5-Testing/Readme.rst

   1 `Back To Debugging`_ - `Forward To Documentation`_
   2
   3 .. _Back To Debugging: https://github.com/thehackerwithin/UofCSCBC2012/tree/master/4-Debugging/
   4 .. _Forward To Documentation: https://github.com/thehackerwithin/UofCSCBC2012/tree/master/6-Documentation/
   5
   6 -----------
   7
   8 **Presented By Anthony Scopatz**
   9
  10 **Based on materials by Katy Huff, Rachel Slaybaugh, and Anthony Scopatz**
  11
  12 .. image:: http://memecreator.net/the-most-interesting-man-in-the-world/showimage.php/169/I-don%27t-always-test-my-code-But-when-I-do-I-do-it-in-production.jpg
  13
  14
  15 What is testing?
  16 ================
  17 Software testing is a process by which one or more expected behaviors and
  18 results from a piece of software are exercised and confirmed. Well chosen
  19 tests will confirm expected code behavior for the extreme boundaries of the
  20 input domains, output ranges, parametric combinations, and other behavioral
  21 edge cases.
  22
  23 Why test software?
  24 ==================
  25 Unless you write flawless, bug-free, perfectly accurate, fully precise, and
  26 predictable code every time, you must test your code in order to trust it
  27 enough to answer in the affirmative to at least a few of the following questions:
  28
  29 * Does your code work?
  30 * Always?
  31 * Does it do what you think it does?
  32 * Does it continue to work after changes are made?
  33 * Does it continue to work after system configurations or libraries are upgraded?
  34 * Does it respond properly for a full range of input parameters?
  35 * What about edge or corner cases?
  36 * What's the limit on that input parameter?
  37
  38 Verification
  39 ************
  40 *Verification* is the process of asking, "Have we built the software correctly?"
  41 That is, is the code bug free, precise, accurate, and repeatable?
  42
  43 Validation
  44 **********
  45 *Validation* is the process of asking, "Have we built the right software?"

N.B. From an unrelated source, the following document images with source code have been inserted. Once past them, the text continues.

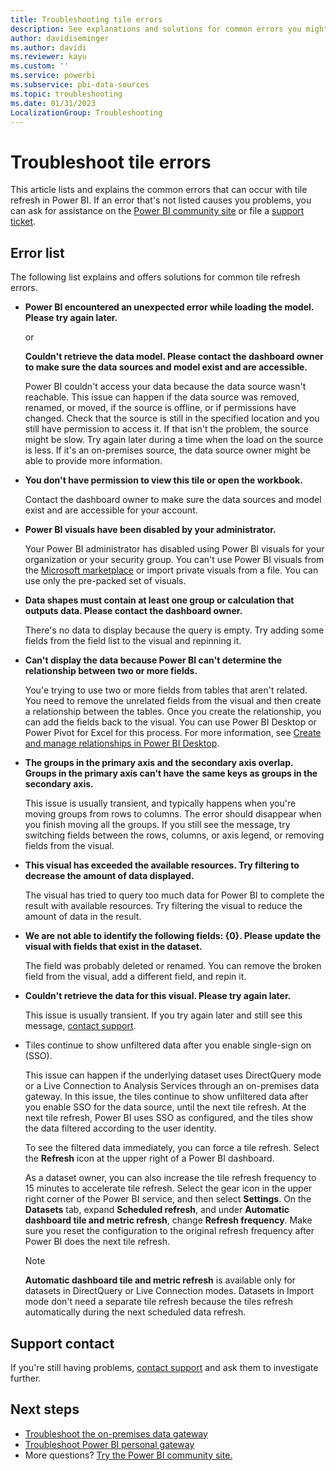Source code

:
 ```yaml
---
title: Troubleshooting tile errors
description: See explanations and solutions for common errors you might see with tile refresh in Power BI.
author: davidiseminger
ms.author: davidi
ms.reviewer: kayu
ms.custom: ''
ms.service: powerbi
ms.subservice: pbi-data-sources
ms.topic: troubleshooting
ms.date: 01/31/2023
LocalizationGroup: Troubleshooting
---
```

# Troubleshoot tile errors

This article lists and explains the common errors that can occur with tile refresh in Power BI. If an error that's not listed causes you problems, you can ask for assistance on the [Power BI community site](https://community.powerbi.com/) or file a [support ticket](https://powerbi.microsoft.com/support).

## Error list

The following list explains and offers solutions for common tile refresh errors.

- **Power BI encountered an unexpected error while loading the model. Please try again later.**

  or

  **Couldn't retrieve the data model. Please contact the dashboard owner to make sure the data sources and model exist and are accessible.**

  Power BI couldn't access your data because the data source wasn't reachable. This issue can happen if the data source was removed, renamed, or moved, if the source is offline, or if permissions have changed. Check that the source is still in the specified location and you still have permission to access it. If that isn't the problem, the source might be slow. Try again later during a time when the load on the source is less. If it's an on-premises source, the data source owner might be able to provide more information.

- **You don't have permission to view this tile or open the workbook.**

  Contact the dashboard owner to make sure the data sources and model exist and are accessible for your account.

- **Power BI visuals have been disabled by your administrator.**

  Your Power BI administrator has disabled using Power BI visuals for your organization or your security group. You can't use Power BI visuals from the [Microsoft marketplace](https://appsource.microsoft.com/marketplace/apps?page=1&product=power-bi-visuals) or import private visuals from a file. You can use only the pre-packed set of visuals.

- **Data shapes must contain at least one group or calculation that outputs data. Please contact the dashboard owner.**

  There's no data to display because the query is empty. Try adding some fields from the field list to the visual and repinning it.

- **Can't display the data because Power BI can't determine the relationship between two or more fields.**

  You'e trying to use two or more fields from tables that aren't related. You need to remove the unrelated fields from the visual and then create a relationship between the tables. Once you create the relationship, you can add the fields back to the visual. You can use Power BI Desktop or Power Pivot for Excel for this process. For more information, see [Create and manage relationships in Power BI Desktop](../transform-model/desktop-create-and-manage-relationships.md).

- **The groups in the primary axis and the secondary axis overlap. Groups in the primary axis can't have the same keys as groups in the secondary axis.**

  This issue is usually transient, and typically happens when you're moving groups from rows to columns. The error should disappear when you finish moving all the groups. If you still see the message, try switching fields between the rows, columns, or axis legend, or removing fields from the visual.

- **This visual has exceeded the available resources. Try filtering to decrease the amount of data displayed.**

  The visual has tried to query too much data for Power BI to complete the result with available resources. Try filtering the visual to reduce the amount of data in the result.

- **We are not able to identify the following fields: {0}. Please update the visual with fields that exist in the dataset.**

  The field was probably deleted or renamed. You can remove the broken field from the visual, add a different field, and repin it.

- **Couldn't retrieve the data for this visual. Please try again later.**

  This issue is usually transient. If you try again later and still see this message, [contact support](https://support.powerbi.com).

- Tiles continue to show unfiltered data after you enable single-sign on (SSO).

  This issue can happen if the underlying dataset uses DirectQuery mode or a Live Connection to Analysis Services through an on-premises data gateway. In this issue, the tiles continue to show unfiltered data after you enable SSO for the data source, until the next tile refresh. At the next tile refresh, Power BI uses SSO as configured, and the tiles show the data filtered according to the user identity.

  To see the filtered data immediately, you can force a tile refresh. Select the **Refresh** icon at the upper right of a Power BI dashboard.

  As a dataset owner, you can also increase the tile refresh frequency to 15 minutes to accelerate tile refresh. Select the gear icon in the upper right corner of the Power BI service, and then select **Settings**. On the **Datasets** tab, expand **Scheduled refresh**, and under **Automatic dashboard tile and metric refresh**, change **Refresh frequency**. Make sure you reset the configuration to the original refresh frequency after Power BI does the next tile refresh.

  > [!NOTE]
  > **Automatic dashboard tile and metric refresh** is available only for datasets in DirectQuery or Live Connection modes. Datasets in Import mode don't need a separate tile refresh because the tiles refresh automatically during the next scheduled data refresh.

## Support contact

If you're still having problems, [contact support](https://support.powerbi.com) and ask them to investigate further.

## Next steps

- [Troubleshoot the on-premises data gateway](service-gateway-onprem-tshoot.md)
- [Troubleshoot Power BI personal gateway](service-admin-troubleshooting-power-bi-personal-gateway.md)
- More questions? [Try the Power BI community site.](https://community.powerbi.com)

  46 That is, is the code designed in such a way as to produce the answers we are
  47 interested in, data we want, etc.
  48
  49 Uncertainty Quantification
  50 **************************
  51 *Uncertainty Quantification* is the process of asking, "Given that our algorithm
  52 may not be deterministic, was our execution within acceptable error bounds?"  This
  53 is particularly important for anything which uses random numbers, eg Monte Carlo methods.
  54
  55
  56 Where are tests?
  57 ================
  58 Say we have an averaging function:
  59
  60 .. code-block:: python
  61
  62     def mean(numlist):
  63         total = sum(numlist)
  64         length = len(numlist)
  65         return total/length
  66
  67 Tests could be implemented as runtime exceptions in the function:
  68
  69 .. code-block:: python
  70
  71     def mean(numlist):
  72         try:
  73             total = sum(numlist)
  74             length = len(numlist)
  75         except ValueError:
  76             print "The number list was not a list of numbers."
  77         except:
  78             print "There was a problem evaluating the number list."

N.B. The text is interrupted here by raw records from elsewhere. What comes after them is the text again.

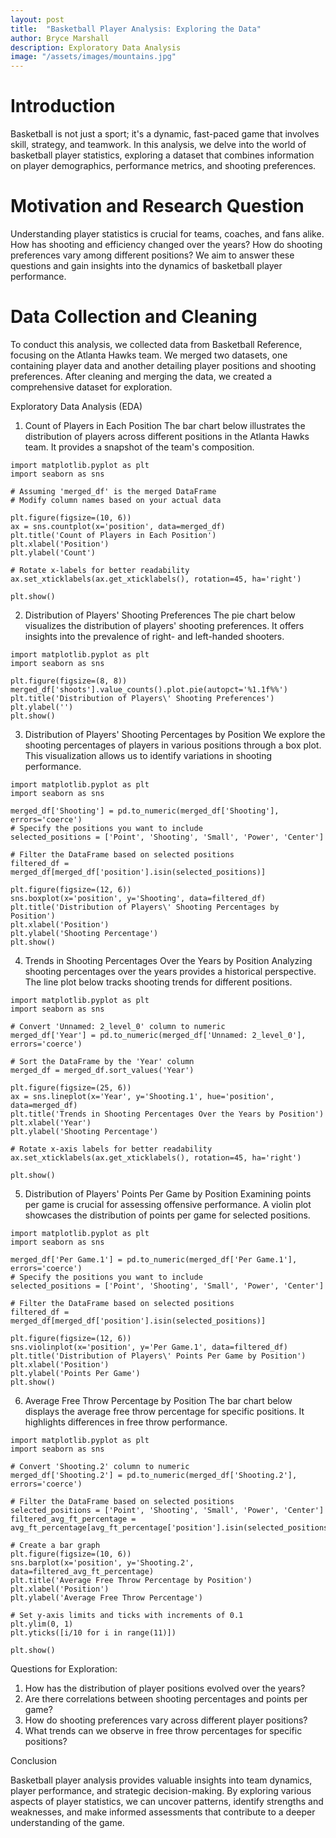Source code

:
 ```yaml
---
layout: post
title:  "Basketball Player Analysis: Exploring the Data"
author: Bryce Marshall
description: Exploratory Data Analysis   
image: "/assets/images/mountains.jpg"
---
```


# Introduction
Basketball is not just a sport; it's a dynamic, fast-paced game that involves skill, strategy, and teamwork. In this analysis, we delve into the world of basketball player statistics, exploring a dataset that combines information on player demographics, performance metrics, and shooting preferences.

# Motivation and Research Question
Understanding player statistics is crucial for teams, coaches, and fans alike. How has shooting and efficiency changed over the years? How do shooting preferences vary among different positions? We aim to answer these questions and gain insights into the dynamics of basketball player performance.

# Data Collection and Cleaning
To conduct this analysis, we collected data from Basketball Reference, focusing on the Atlanta Hawks team. We merged two datasets, one containing player data and another detailing player positions and shooting preferences. After cleaning and merging the data, we created a comprehensive dataset for exploration.

Exploratory Data Analysis (EDA)
1. Count of Players in Each Position
The bar chart below illustrates the distribution of players across different positions in the Atlanta Hawks team. It provides a snapshot of the team's composition.

```
import matplotlib.pyplot as plt
import seaborn as sns

# Assuming 'merged_df' is the merged DataFrame
# Modify column names based on your actual data

plt.figure(figsize=(10, 6))
ax = sns.countplot(x='position', data=merged_df)
plt.title('Count of Players in Each Position')
plt.xlabel('Position')
plt.ylabel('Count')

# Rotate x-labels for better readability
ax.set_xticklabels(ax.get_xticklabels(), rotation=45, ha='right')

plt.show()
```

2. Distribution of Players' Shooting Preferences
The pie chart below visualizes the distribution of players' shooting preferences. It offers insights into the prevalence of right- and left-handed shooters.

```
import matplotlib.pyplot as plt
import seaborn as sns

plt.figure(figsize=(8, 8))
merged_df['shoots'].value_counts().plot.pie(autopct='%1.1f%%')
plt.title('Distribution of Players\' Shooting Preferences')
plt.ylabel('')
plt.show()
```

3. Distribution of Players' Shooting Percentages by Position
We explore the shooting percentages of players in various positions through a box plot. This visualization allows us to identify variations in shooting performance.

```
import matplotlib.pyplot as plt
import seaborn as sns

merged_df['Shooting'] = pd.to_numeric(merged_df['Shooting'], errors='coerce')
# Specify the positions you want to include
selected_positions = ['Point', 'Shooting', 'Small', 'Power', 'Center']

# Filter the DataFrame based on selected positions
filtered_df = merged_df[merged_df['position'].isin(selected_positions)]

plt.figure(figsize=(12, 6))
sns.boxplot(x='position', y='Shooting', data=filtered_df)
plt.title('Distribution of Players\' Shooting Percentages by Position')
plt.xlabel('Position')
plt.ylabel('Shooting Percentage')
plt.show()
```

4. Trends in Shooting Percentages Over the Years by Position
Analyzing shooting percentages over the years provides a historical perspective. The line plot below tracks shooting trends for different positions.

```
import matplotlib.pyplot as plt
import seaborn as sns

# Convert 'Unnamed: 2_level_0' column to numeric
merged_df['Year'] = pd.to_numeric(merged_df['Unnamed: 2_level_0'], errors='coerce')

# Sort the DataFrame by the 'Year' column
merged_df = merged_df.sort_values('Year')

plt.figure(figsize=(25, 6))
ax = sns.lineplot(x='Year', y='Shooting.1', hue='position', data=merged_df)
plt.title('Trends in Shooting Percentages Over the Years by Position')
plt.xlabel('Year')
plt.ylabel('Shooting Percentage')

# Rotate x-axis labels for better readability
ax.set_xticklabels(ax.get_xticklabels(), rotation=45, ha='right')

plt.show()
```

5. Distribution of Players' Points Per Game by Position
Examining points per game is crucial for assessing offensive performance. A violin plot showcases the distribution of points per game for selected positions.

```
import matplotlib.pyplot as plt
import seaborn as sns

merged_df['Per Game.1'] = pd.to_numeric(merged_df['Per Game.1'], errors='coerce')
# Specify the positions you want to include
selected_positions = ['Point', 'Shooting', 'Small', 'Power', 'Center']

# Filter the DataFrame based on selected positions
filtered_df = merged_df[merged_df['position'].isin(selected_positions)]

plt.figure(figsize=(12, 6))
sns.violinplot(x='position', y='Per Game.1', data=filtered_df)
plt.title('Distribution of Players\' Points Per Game by Position')
plt.xlabel('Position')
plt.ylabel('Points Per Game')
plt.show()
```

6. Average Free Throw Percentage by Position
The bar chart below displays the average free throw percentage for specific positions. It highlights differences in free throw performance.

```
import matplotlib.pyplot as plt
import seaborn as sns

# Convert 'Shooting.2' column to numeric
merged_df['Shooting.2'] = pd.to_numeric(merged_df['Shooting.2'], errors='coerce')

# Filter the DataFrame based on selected positions
selected_positions = ['Point', 'Shooting', 'Small', 'Power', 'Center']
filtered_avg_ft_percentage = avg_ft_percentage[avg_ft_percentage['position'].isin(selected_positions)]

# Create a bar graph
plt.figure(figsize=(10, 6))
sns.barplot(x='position', y='Shooting.2', data=filtered_avg_ft_percentage)
plt.title('Average Free Throw Percentage by Position')
plt.xlabel('Position')
plt.ylabel('Average Free Throw Percentage')

# Set y-axis limits and ticks with increments of 0.1
plt.ylim(0, 1)
plt.yticks([i/10 for i in range(11)])

plt.show()
```

Questions for Exploration:
1. How has the distribution of player positions evolved over the years?
2. Are there correlations between shooting percentages and points per game?
3. How do shooting preferences vary across different player positions?
4. What trends can we observe in free throw percentages for specific positions?

Conclusion

Basketball player analysis provides valuable insights into team dynamics, player performance, and strategic decision-making. By exploring various aspects of player statistics, we can uncover patterns, identify strengths and weaknesses, and make informed assessments that contribute to a deeper understanding of the game.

  79         return total/length
  80
  81
  82 Sometimes tests they are functions alongside the function definitions they are testing.
  83
  84 .. code-block:: python
  85
  86     def mean(numlist):
  87         try:
  88             total = sum(numlist)
  89             length = len(numlist)
  90         except ValueError:
  91             print "The number list was not a list of numbers."
  92         except:
  93             print "There was a problem evaluating the number list."
  94         return total/length
  95
  96
  97     def test_mean():
  98         assert mean([0, 0, 0, 0]) == 0
  99         assert mean([0, 200]) == 100
 100         assert mean([0, -200]) == -100
 101         assert mean([0]) == 0
 102
 103
 104     def test_floating_mean():
 105         assert mean([1, 2]) == 1.5
 106
 107 Sometimes they are in an executable independent of the main executable.
 108
 109 .. code-block:: python
 110
 111     def mean(numlist):
 112         try:
 113             total = sum(numlist)
 114             length = len(numlist)
 115         except ValueError:
 116             print "The number list was not a list of numbers."
 117         except:
 118             print "There was a problem evaluating the number list."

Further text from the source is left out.